(ASSIGNMENT) Your job is to set down the stretch of entries that opens with the line containing "- Tutor list" and closes with the line containing "- Bot interface". Keep both end lines, copy each exactly, and add nothing.

★ ★ ★ ★ ★

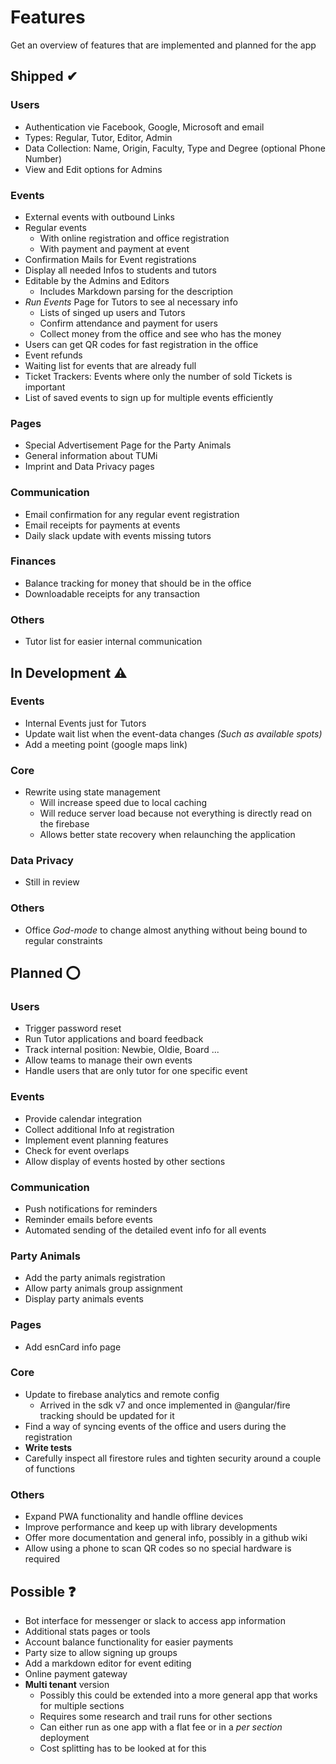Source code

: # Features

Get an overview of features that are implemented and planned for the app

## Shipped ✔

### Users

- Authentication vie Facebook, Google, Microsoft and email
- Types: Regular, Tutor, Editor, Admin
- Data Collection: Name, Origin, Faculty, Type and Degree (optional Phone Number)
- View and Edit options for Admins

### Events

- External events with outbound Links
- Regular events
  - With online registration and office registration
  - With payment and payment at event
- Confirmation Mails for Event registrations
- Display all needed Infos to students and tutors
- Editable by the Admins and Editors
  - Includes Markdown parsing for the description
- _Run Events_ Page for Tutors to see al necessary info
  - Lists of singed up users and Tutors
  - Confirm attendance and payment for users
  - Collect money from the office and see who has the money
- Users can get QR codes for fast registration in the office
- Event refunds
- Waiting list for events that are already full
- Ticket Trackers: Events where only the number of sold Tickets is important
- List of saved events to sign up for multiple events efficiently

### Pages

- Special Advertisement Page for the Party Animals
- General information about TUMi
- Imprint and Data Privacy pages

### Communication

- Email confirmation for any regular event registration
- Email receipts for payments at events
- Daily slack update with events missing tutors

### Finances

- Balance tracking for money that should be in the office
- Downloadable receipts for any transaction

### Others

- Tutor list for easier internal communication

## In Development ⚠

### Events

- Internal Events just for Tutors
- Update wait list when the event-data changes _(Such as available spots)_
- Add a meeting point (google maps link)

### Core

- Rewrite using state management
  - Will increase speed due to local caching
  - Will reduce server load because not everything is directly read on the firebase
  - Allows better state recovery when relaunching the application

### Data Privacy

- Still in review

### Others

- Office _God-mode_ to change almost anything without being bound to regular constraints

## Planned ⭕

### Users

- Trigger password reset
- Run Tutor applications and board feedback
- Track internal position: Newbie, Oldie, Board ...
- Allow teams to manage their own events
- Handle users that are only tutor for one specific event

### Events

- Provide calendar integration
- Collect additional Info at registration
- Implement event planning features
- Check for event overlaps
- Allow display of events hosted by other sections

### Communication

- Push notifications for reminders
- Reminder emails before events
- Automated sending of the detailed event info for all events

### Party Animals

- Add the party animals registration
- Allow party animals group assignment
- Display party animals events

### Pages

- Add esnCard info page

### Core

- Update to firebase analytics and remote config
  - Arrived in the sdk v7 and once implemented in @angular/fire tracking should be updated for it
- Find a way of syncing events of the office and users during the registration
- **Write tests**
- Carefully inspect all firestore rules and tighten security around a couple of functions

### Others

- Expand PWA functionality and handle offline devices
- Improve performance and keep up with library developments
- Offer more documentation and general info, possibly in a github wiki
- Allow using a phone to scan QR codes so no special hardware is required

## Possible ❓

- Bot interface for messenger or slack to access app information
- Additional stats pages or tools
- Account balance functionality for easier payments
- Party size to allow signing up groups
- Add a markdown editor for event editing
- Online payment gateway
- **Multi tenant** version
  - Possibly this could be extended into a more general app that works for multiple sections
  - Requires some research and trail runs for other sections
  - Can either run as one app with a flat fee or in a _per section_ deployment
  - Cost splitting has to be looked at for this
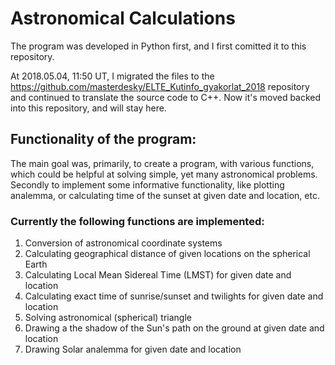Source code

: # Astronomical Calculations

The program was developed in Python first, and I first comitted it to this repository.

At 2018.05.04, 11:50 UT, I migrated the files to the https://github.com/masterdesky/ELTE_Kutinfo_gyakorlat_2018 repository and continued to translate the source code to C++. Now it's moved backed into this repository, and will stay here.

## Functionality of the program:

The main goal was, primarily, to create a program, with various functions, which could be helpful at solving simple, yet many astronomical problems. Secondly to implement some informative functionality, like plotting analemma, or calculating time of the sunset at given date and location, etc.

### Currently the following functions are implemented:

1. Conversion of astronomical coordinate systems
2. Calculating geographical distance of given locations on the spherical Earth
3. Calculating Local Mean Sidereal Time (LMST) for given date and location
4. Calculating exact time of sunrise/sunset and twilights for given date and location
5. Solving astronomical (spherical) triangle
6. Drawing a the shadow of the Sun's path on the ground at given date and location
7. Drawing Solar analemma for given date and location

★ ★ ★ ★ ★

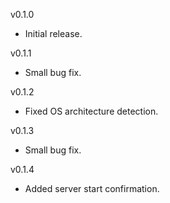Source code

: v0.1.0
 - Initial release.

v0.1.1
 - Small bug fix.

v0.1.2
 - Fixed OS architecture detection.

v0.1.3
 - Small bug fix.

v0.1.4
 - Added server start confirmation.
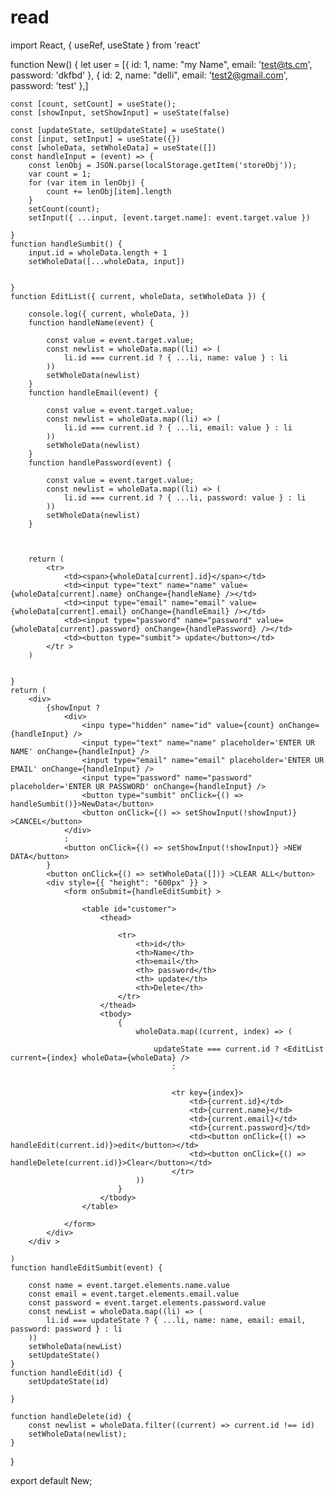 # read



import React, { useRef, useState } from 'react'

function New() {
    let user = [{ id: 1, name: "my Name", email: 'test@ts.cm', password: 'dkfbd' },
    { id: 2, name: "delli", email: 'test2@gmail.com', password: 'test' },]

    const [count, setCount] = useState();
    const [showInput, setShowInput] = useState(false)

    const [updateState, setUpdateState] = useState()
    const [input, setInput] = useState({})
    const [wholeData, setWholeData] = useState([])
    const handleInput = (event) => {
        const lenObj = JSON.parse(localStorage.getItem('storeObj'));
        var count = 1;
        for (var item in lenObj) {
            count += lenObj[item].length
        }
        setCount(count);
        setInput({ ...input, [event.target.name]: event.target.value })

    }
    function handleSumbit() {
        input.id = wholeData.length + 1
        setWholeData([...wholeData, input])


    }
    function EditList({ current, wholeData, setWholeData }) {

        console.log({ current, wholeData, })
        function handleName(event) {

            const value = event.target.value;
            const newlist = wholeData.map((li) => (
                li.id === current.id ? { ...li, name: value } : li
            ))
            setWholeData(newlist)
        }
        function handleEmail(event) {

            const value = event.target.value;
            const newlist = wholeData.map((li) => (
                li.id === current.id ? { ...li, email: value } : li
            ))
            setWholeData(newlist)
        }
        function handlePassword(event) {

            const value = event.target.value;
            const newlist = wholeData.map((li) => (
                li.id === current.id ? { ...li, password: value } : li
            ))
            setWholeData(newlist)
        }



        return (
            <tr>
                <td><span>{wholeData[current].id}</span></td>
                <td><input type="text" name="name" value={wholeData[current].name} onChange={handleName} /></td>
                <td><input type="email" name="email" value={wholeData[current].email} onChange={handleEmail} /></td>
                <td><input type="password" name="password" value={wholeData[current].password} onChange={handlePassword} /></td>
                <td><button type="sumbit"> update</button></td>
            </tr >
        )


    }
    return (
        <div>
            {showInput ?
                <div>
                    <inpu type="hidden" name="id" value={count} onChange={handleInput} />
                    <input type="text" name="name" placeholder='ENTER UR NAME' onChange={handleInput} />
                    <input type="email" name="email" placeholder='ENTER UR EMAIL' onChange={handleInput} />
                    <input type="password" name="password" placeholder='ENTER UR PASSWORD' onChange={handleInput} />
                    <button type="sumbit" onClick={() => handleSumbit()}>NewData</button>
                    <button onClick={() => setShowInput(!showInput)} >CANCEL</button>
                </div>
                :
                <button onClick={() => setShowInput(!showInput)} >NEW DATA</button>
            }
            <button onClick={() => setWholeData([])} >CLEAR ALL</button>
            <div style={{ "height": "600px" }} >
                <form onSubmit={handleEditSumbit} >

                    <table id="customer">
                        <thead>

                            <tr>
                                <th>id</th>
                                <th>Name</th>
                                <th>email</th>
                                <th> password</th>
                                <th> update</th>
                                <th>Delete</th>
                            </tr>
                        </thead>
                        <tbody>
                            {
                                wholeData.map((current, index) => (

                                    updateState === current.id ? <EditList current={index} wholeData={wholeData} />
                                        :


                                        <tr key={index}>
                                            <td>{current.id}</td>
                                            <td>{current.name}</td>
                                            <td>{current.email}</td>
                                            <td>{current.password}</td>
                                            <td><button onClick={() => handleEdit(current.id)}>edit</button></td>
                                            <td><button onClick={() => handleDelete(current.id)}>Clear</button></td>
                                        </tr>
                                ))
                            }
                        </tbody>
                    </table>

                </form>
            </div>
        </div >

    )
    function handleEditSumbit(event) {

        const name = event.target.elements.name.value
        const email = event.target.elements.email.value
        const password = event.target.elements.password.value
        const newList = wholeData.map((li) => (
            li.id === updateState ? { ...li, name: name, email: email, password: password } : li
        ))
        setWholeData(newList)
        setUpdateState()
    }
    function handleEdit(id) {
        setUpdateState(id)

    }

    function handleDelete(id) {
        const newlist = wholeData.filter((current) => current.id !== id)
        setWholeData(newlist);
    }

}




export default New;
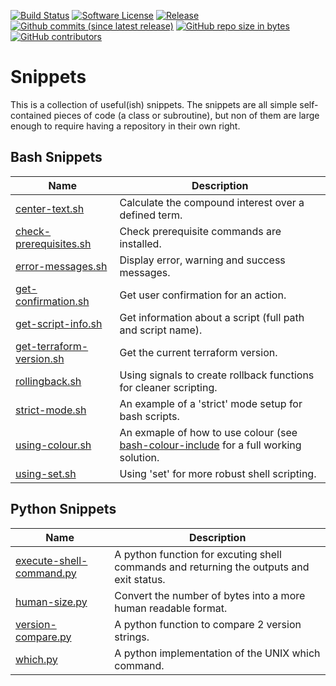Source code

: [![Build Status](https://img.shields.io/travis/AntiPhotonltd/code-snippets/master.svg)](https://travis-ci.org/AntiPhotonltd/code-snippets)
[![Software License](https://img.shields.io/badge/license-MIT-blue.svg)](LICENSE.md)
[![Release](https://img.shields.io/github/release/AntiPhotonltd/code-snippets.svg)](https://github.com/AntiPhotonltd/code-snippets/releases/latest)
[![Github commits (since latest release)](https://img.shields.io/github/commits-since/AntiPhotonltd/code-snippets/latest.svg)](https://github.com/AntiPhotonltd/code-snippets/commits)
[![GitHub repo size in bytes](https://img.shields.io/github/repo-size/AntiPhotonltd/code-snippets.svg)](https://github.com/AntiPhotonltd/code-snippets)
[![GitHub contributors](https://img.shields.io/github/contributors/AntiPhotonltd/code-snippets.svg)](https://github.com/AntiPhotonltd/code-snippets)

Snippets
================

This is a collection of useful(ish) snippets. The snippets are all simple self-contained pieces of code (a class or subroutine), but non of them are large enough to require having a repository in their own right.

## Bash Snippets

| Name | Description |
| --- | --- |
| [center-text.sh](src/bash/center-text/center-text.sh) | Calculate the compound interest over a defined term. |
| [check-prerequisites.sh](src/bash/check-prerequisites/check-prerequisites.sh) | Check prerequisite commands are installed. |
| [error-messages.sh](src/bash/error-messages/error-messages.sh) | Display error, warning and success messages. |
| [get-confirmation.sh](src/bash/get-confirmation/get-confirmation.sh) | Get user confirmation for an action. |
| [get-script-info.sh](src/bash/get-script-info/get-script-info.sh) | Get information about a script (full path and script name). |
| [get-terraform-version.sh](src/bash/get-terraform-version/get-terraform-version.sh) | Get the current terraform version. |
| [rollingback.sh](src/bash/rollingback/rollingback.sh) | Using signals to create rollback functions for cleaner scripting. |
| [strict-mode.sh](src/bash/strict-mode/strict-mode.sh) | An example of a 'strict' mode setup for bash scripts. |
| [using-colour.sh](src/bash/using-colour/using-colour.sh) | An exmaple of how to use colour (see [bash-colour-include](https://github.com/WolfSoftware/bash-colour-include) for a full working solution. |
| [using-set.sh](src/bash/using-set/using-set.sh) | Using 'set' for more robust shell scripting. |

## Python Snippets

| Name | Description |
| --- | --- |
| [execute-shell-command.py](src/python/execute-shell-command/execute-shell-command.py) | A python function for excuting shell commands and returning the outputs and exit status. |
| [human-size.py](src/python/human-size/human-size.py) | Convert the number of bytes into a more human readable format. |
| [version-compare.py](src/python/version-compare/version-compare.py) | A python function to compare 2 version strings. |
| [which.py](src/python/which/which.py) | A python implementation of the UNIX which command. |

★ ★ ★ ★ ★

(RESPONSE AREA)
- Tutor list for easier internal communication

## In Development ⚠

### Events

- Internal Events just for Tutors
- Update wait list when the event-data changes _(Such as available spots)_
- Add a meeting point (google maps link)

### Core

- Rewrite using state management
  - Will increase speed due to local caching
  - Will reduce server load because not everything is directly read on the firebase
  - Allows better state recovery when relaunching the application

### Data Privacy

- Still in review

### Others

- Office _God-mode_ to change almost anything without being bound to regular constraints

## Planned ⭕

### Users

- Trigger password reset
- Run Tutor applications and board feedback
- Track internal position: Newbie, Oldie, Board ...
- Allow teams to manage their own events
- Handle users that are only tutor for one specific event

### Events

- Provide calendar integration
- Collect additional Info at registration
- Implement event planning features
- Check for event overlaps
- Allow display of events hosted by other sections

### Communication

- Push notifications for reminders
- Reminder emails before events
- Automated sending of the detailed event info for all events

### Party Animals

- Add the party animals registration
- Allow party animals group assignment
- Display party animals events

### Pages

- Add esnCard info page

### Core

- Update to firebase analytics and remote config
  - Arrived in the sdk v7 and once implemented in @angular/fire tracking should be updated for it
- Find a way of syncing events of the office and users during the registration
- **Write tests**
- Carefully inspect all firestore rules and tighten security around a couple of functions

### Others

- Expand PWA functionality and handle offline devices
- Improve performance and keep up with library developments
- Offer more documentation and general info, possibly in a github wiki
- Allow using a phone to scan QR codes so no special hardware is required

## Possible ❓

- Bot interface for messenger or slack to access app information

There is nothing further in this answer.